Traore is from Kati, where the coup started. Like many of Mali's political elite, he went abroad for his education to the Soviet Union, Algeria and France, where he got a PhD in mathematics. He returned to Mali to teach at university, before getting involved in politics in 1990. He has held several cabinet positions including defence and foreign affairs. In 2007, Traore was elected speaker of the National Assembly.

Traore is the temporary president, but his ambition to lead the country is well known. Will he take the Mali to fresh elections and then step down? 

The interim prime minister – Cheick Modibo Diarra

Diarra, 59, is an astrophysicist who worked on five NASA missions and became a US citizen, but said he never forgot the Malian town of his birth, reported Agence France-Presse. Like Traore, Diarra studied abroad and earned degrees in France and the US. Before joining Malian politics, Diarra served as Microsoft's Africa chairman.

The deposed president – Amadou Toumani Toure

After being overthrown, Toure went into hiding at the Senegalese embassy in Bamako. He left the country on April 20 for exile in Dakar, Senegal, according to the New York Times. Toure, a former general, came to power in a 1991 coup. After that he established his democratic credentials by winning elections that were generally considered free. 

Toure will stay in Senegal, said Senegalese President Macky Sall, who just last month was elected to power, defeating incumbent Abdoulaye Wade.

Toure was about to step down from power, and was generally well-regarded internationally and he had many supporters domestically. People in Mali demonstrated in his favor, shortly after the coup. However Toure became unpopular with the army rank and file because of widespread corruption which siphoned off money to the military so that soldiers complained they were sent into the harsh desert of northern Mali poorly armed, fed and clothed.

The Tuareg rebels – the National Movement for the Liberation of Azawad

After seizing the fabled city of Timbuktu and other centers in northern Mali, the Tuaregs are now in control of a vast expanse of the Sahara Desert, estimated to be the size of France. Their organization, the National Movement for the Liberation of Azawad (NMLA) on April 6 declared the northern territory to be the independent state of Azawad.

This is not the first time that the Tuaregs have fought for an independent state. In 1963  there was a small Tuareg rebellion, according to IPS. The Malian army put down the revolt within a year.

More from GlobalPost: Tuareg versus Touareg. What's in a name?
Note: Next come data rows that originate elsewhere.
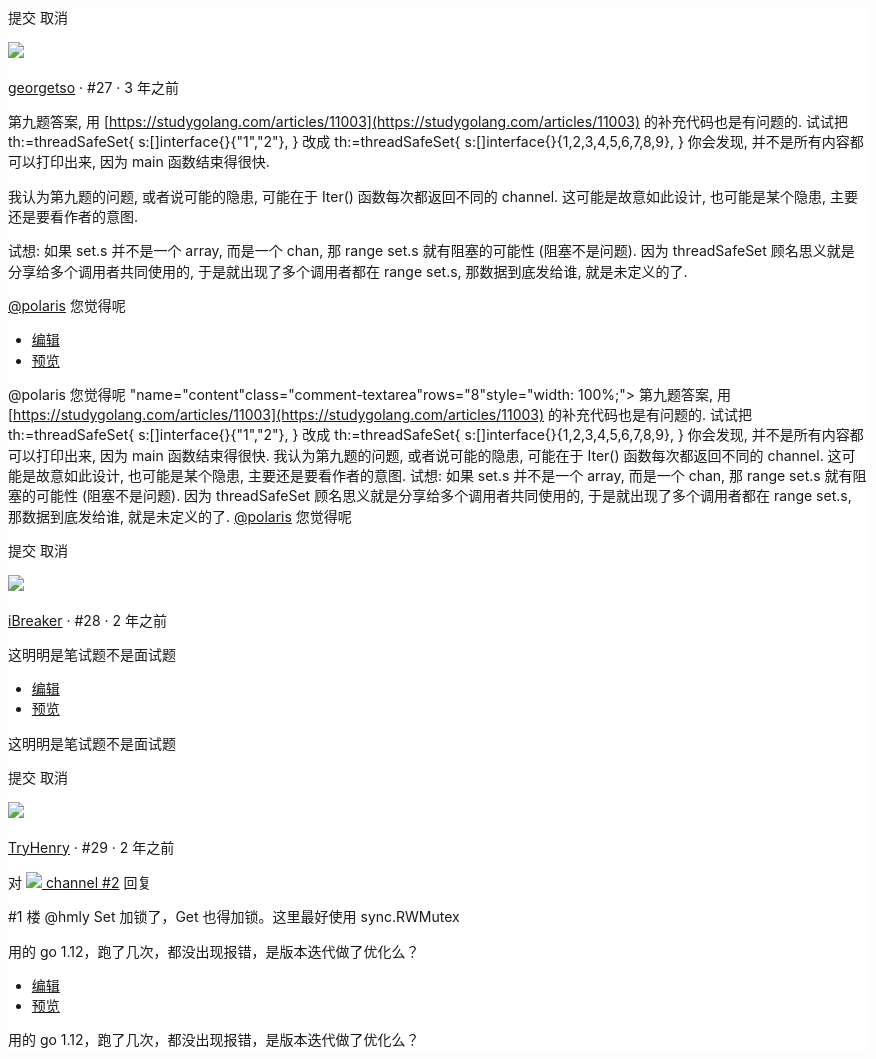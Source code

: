 提交 取消

[![](https://avatars2.githubusercontent.com/u/250500?v=4)
](/user/georgetso "georgetso")

[georgetso](/user/georgetso) · #27 · 3 年之前

第九题答案, 用 [https://studygolang.com/articles/11003](https://studygolang.com/articles/11003) 的补充代码也是有问题的. 试试把 th:=threadSafeSet{ s:\[]interface{}{"1","2"}, } 改成 th:=threadSafeSet{ s:\[]interface{}{1,2,3,4,5,6,7,8,9}, } 你会发现, 并不是所有内容都可以打印出来, 因为 main 函数结束得很快.

我认为第九题的问题, 或者说可能的隐患, 可能在于 Iter() 函数每次都返回不同的 channel. 这可能是故意如此设计, 也可能是某个隐患, 主要还是要看作者的意图.

试想: 如果 set.s 并不是一个 array, 而是一个 chan, 那 range set.s 就有阻塞的可能性 (阻塞不是问题). 因为 threadSafeSet 顾名思义就是分享给多个调用者共同使用的, 于是就出现了多个调用者都在 range set.s, 那数据到底发给谁, 就是未定义的了.

[@polaris](/user/polaris "@polaris") 您觉得呢

-   [编辑](#)
-   [预览](#)

@polaris</a> 您觉得呢 "name="content"class="comment-textarea"rows="8"style="width: 100%;"> 第九题答案, 用 [https://studygolang.com/articles/11003](https://studygolang.com/articles/11003) 的补充代码也是有问题的. 试试把 th:=threadSafeSet{ s:\[]interface{}{"1","2"}, } 改成 th:=threadSafeSet{ s:\[]interface{}{1,2,3,4,5,6,7,8,9}, } 你会发现, 并不是所有内容都可以打印出来, 因为 main 函数结束得很快. 我认为第九题的问题, 或者说可能的隐患, 可能在于 Iter() 函数每次都返回不同的 channel. 这可能是故意如此设计, 也可能是某个隐患, 主要还是要看作者的意图. 试想: 如果 set.s 并不是一个 array, 而是一个 chan, 那 range set.s 就有阻塞的可能性 (阻塞不是问题). 因为 threadSafeSet 顾名思义就是分享给多个调用者共同使用的, 于是就出现了多个调用者都在 range set.s, 那数据到底发给谁, 就是未定义的了. <a href="/user/polaris" title="@polaris">@polaris</a> 您觉得呢

提交 取消

[![](https://avatars1.githubusercontent.com/u/3455675?v=4)
](/user/iBreaker "iBreaker")

[iBreaker](/user/iBreaker) · #28 · 2 年之前

这明明是笔试题不是面试题

-   [编辑](#)
-   [预览](#)

这明明是笔试题不是面试题

提交 取消

[![](https://static.studygolang.com/avatar/gopher_gentlemen.jpg?imageView2/2/w/48)
](/user/TryHenry "TryHenry")

[TryHenry](/user/TryHenry) · #29 · 2 年之前

对 [![](https://static.studygolang.com/avatar/gopher08.png?imageView2/2/w/48)
channel ](/user/channel) [#2](#reply-2) 回复

\#1 楼 @hmly Set 加锁了，Get 也得加锁。这里最好使用 sync.RWMutex

用的 go 1.12，跑了几次，都没出现报错，是版本迭代做了优化么？

-   [编辑](#)
-   [预览](#)

用的 go 1.12，跑了几次，都没出现报错，是版本迭代做了优化么？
A series of severe droughts hit the northern area from 1969 to 1974 and again from 1982 to 1984 and that forced thousands of Tuareg to flee to neighboring countries in search of work and food, reported IPS. The Tuaregs of the diaspora have been searching for a homeland for years. Several hundred Tuaregs went to Libya where they were some of Col Muammar Gaddafi's most prized fighters. When Gaddafi fell last year, the Tuaregs went south, back to Mali. This band of trained fighters, reportedly with lots of weapons, reinvigorated the Tuareg movement.  

Although the Tuareg rebels have said they are a secular group, in recent months they have been working with Islamic forces who want to see the imposition of Shariah law in nothern Mali. When the rebels seized Timbuktu, men in turbans ordered women to cover themselves, according to local residents.